» AIM OF THE TASK
Please reproduce the data below exactly, from the first line through the line containing "- **📋 Audit", and leave every later line out.

-- LISTED ENTRIES follows --

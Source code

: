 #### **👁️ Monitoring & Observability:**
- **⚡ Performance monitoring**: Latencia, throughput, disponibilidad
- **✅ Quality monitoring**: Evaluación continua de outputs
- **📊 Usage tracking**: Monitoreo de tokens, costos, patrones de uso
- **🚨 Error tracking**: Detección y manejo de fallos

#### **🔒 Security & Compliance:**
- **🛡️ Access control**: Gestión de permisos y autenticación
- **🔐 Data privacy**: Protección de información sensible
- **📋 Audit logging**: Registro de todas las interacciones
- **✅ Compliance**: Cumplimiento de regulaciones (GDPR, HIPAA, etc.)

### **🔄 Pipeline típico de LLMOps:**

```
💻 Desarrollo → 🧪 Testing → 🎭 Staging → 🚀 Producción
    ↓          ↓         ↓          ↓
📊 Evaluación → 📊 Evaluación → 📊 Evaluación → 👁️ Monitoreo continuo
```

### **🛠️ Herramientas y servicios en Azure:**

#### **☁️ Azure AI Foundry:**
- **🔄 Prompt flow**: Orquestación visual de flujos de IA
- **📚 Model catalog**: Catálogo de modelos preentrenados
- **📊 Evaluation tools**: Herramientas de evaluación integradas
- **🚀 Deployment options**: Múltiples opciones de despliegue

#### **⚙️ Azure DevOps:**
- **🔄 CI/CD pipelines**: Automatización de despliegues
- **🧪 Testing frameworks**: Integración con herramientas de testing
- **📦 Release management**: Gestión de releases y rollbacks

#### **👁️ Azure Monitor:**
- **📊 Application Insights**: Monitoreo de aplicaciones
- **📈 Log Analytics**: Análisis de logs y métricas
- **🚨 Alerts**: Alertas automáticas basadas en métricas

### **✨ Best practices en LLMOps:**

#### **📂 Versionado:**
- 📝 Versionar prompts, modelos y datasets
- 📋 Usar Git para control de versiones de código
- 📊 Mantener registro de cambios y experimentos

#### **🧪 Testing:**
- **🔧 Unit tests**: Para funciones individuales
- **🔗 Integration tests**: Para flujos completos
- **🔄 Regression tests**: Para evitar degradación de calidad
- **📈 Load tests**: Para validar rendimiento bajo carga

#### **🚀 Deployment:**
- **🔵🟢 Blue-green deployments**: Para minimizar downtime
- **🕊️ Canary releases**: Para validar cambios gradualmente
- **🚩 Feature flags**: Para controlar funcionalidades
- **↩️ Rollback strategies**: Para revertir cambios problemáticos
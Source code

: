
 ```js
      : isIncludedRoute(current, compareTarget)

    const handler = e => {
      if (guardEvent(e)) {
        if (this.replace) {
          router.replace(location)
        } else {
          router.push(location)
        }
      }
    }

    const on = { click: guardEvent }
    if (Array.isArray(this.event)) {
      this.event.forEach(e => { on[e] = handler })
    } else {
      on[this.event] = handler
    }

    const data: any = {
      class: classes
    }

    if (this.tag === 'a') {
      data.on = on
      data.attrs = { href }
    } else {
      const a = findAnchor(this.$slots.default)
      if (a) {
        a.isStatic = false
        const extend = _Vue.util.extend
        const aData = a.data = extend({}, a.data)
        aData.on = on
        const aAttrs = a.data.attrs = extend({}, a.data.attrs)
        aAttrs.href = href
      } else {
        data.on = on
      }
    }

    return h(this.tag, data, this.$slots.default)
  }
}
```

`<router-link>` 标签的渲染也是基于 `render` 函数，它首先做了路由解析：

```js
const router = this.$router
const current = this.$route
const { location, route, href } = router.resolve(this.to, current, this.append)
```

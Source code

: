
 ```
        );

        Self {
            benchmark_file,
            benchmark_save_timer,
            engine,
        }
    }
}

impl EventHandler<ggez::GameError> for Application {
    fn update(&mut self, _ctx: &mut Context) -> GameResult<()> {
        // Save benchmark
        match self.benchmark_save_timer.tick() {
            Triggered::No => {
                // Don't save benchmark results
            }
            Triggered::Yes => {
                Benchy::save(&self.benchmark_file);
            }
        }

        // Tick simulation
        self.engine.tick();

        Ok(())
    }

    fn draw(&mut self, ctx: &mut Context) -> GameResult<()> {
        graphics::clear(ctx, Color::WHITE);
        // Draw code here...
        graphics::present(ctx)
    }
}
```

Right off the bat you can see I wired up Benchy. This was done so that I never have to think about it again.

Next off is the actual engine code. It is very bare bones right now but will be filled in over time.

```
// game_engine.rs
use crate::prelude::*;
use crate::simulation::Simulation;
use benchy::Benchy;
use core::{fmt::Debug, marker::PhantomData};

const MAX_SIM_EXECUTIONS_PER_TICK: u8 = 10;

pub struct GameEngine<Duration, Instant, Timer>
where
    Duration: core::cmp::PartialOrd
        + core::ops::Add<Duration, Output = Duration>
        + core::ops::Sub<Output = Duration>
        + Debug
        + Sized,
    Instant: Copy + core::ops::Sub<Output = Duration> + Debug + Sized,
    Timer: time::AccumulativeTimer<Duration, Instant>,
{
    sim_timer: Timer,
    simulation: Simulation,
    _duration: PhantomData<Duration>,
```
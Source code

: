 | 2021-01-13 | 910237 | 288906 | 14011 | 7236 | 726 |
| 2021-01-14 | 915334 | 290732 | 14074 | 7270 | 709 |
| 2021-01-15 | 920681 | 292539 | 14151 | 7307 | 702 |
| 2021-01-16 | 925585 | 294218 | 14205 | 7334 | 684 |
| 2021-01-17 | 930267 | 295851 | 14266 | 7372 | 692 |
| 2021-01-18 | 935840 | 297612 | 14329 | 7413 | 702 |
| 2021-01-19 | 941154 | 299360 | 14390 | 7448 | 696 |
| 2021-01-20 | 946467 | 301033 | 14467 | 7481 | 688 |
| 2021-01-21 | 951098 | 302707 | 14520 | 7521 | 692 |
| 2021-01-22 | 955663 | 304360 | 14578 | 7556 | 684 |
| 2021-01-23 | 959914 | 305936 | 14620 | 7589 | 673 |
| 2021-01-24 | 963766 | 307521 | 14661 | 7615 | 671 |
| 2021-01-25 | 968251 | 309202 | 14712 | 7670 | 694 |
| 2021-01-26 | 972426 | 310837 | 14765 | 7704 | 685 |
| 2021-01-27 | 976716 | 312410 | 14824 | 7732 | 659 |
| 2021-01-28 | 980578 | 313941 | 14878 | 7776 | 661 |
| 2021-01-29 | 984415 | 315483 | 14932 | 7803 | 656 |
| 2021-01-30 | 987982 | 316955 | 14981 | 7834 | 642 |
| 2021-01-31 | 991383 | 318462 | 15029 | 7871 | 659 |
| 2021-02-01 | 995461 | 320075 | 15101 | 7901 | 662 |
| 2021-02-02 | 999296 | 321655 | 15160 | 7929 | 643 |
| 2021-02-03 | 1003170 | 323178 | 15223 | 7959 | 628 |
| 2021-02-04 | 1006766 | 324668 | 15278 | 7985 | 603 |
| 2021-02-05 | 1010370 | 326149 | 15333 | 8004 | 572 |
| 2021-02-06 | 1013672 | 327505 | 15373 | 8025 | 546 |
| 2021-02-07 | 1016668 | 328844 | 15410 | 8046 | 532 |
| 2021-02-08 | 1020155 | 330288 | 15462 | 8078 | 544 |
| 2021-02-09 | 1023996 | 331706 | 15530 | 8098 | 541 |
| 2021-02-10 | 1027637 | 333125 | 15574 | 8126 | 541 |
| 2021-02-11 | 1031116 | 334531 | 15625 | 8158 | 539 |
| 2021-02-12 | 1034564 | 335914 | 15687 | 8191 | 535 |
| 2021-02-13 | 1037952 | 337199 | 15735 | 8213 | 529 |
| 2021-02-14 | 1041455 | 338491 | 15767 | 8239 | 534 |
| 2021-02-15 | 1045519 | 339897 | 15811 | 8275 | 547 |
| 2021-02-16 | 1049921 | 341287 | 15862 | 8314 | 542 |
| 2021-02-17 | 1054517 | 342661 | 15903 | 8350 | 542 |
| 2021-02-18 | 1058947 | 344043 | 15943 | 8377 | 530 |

-- LISTED ENTRIES concluded --

» THE ANSWER
Source code

: #### **👁️ Monitoring & Observability:**
- **⚡ Performance monitoring**: Latencia, throughput, disponibilidad
- **✅ Quality monitoring**: Evaluación continua de outputs
- **📊 Usage tracking**: Monitoreo de tokens, costos, patrones de uso
- **🚨 Error tracking**: Detección y manejo de fallos

#### **🔒 Security & Compliance:**
- **🛡️ Access control**: Gestión de permisos y autenticación
- **🔐 Data privacy**: Protección de información sensible
- **📋 Audit logging**: Registro de todas las interacciones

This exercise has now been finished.